> _Task details_
Only lines below containing the string "from" should be counted; please give that count by itself.

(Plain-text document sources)
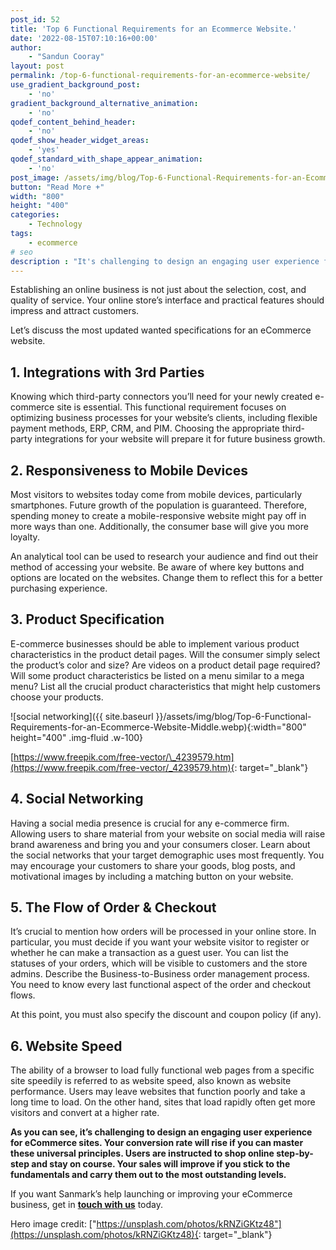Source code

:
 ```yaml
---
post_id: 52
title: 'Top 6 Functional Requirements for an Ecommerce Website.'
date: '2022-08-15T07:10:16+00:00'
author: 
    - "Sandun Cooray"
layout: post
permalink: /top-6-functional-requirements-for-an-ecommerce-website/
use_gradient_background_post:
    - 'no'
gradient_background_alternative_animation:
    - 'no'
qodef_content_behind_header:
    - 'no'
qodef_show_header_widget_areas:
    - 'yes'
qodef_standard_with_shape_appear_animation:
    - 'no'
post_image: /assets/img/blog/Top-6-Functional-Requirements-for-an-Ecommerce-Website-post-image.webp
button: "Read More +"
width: "800"
height: "400"
categories:
    - Technology
tags:
    - ecommerce
# seo
description : "It's challenging to design an engaging user experience for ecommerce sites. Your conversion rate will rise if you can master these universal principles."
---
```


Establishing an online business is not just about the selection, cost, and quality of service. Your online store’s interface and practical features should impress and attract customers.

Let’s discuss the most updated wanted specifications for an eCommerce website.

## 1. Integrations with 3rd Parties

Knowing which third-party connectors you’ll need for your newly created e-commerce site is essential. This functional requirement focuses on optimizing business processes for your website’s clients, including flexible payment methods, ERP, CRM, and PIM. Choosing the appropriate third-party integrations for your website will prepare it for future business growth.

## 2. Responsiveness to Mobile Devices

Most visitors to websites today come from mobile devices, particularly smartphones. Future growth of the population is guaranteed. Therefore, spending money to create a mobile-responsive website might pay off in more ways than one. Additionally, the consumer base will give you more loyalty.

An analytical tool can be used to research your audience and find out their method of accessing your website. Be aware of where key buttons and options are located on the websites. Change them to reflect this for a better purchasing experience.

## 3. Product Specification

E-commerce businesses should be able to implement various product characteristics in the product detail pages. Will the consumer simply select the product’s color and size? Are videos on a product detail page required? Will some product characteristics be listed on a menu similar to a mega menu? List all the crucial product characteristics that might help customers choose your products.

![social networking]({{ site.baseurl }}/assets/img/blog/Top-6-Functional-Requirements-for-an-Ecommerce-Website-Middle.webp){:width="800" height="400" .img-fluid .w-100}

[https://www.freepik.com/free-vector/\_4239579.htm](https://www.freepik.com/free-vector/_4239579.htm){: target="_blank"}

## 4. Social Networking

Having a social media presence is crucial for any e-commerce firm. Allowing users to share material from your website on social media will raise brand awareness and bring you and your consumers closer. Learn about the social networks that your target demographic uses most frequently. You may encourage your customers to share your goods, blog posts, and motivational images by including a matching button on your website.

## 5. The Flow of Order &amp; Checkout

It’s crucial to mention how orders will be processed in your online store. In particular, you must decide if you want your website visitor to register or whether he can make a transaction as a guest user. You can list the statuses of your orders, which will be visible to customers and the store admins. Describe the Business-to-Business order management process. You need to know every last functional aspect of the order and checkout flows.

At this point, you must also specify the discount and coupon policy (if any).

## 6. Website Speed

The ability of a browser to load fully functional web pages from a specific site speedily is referred to as website speed, also known as website performance. Users may leave websites that function poorly and take a long time to load. On the other hand, sites that load rapidly often get more visitors and convert at a higher rate.

**As you can see, it’s challenging to design an engaging user experience for eCommerce sites. Your conversion rate will rise if you can master these universal principles. Users are instructed to shop online step-by-step and stay on course. Your sales will improve if you stick to the fundamentals and carry them out to the most outstanding levels.**

If you want Sanmark’s help launching or improving your eCommerce business, get in [**touch with us**]({{site.baseurl}}/contact/) today.

Hero image credit: ["https://unsplash.com/photos/kRNZiGKtz48"](https://unsplash.com/photos/kRNZiGKtz48){: target="_blank"}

> _Solution below_
3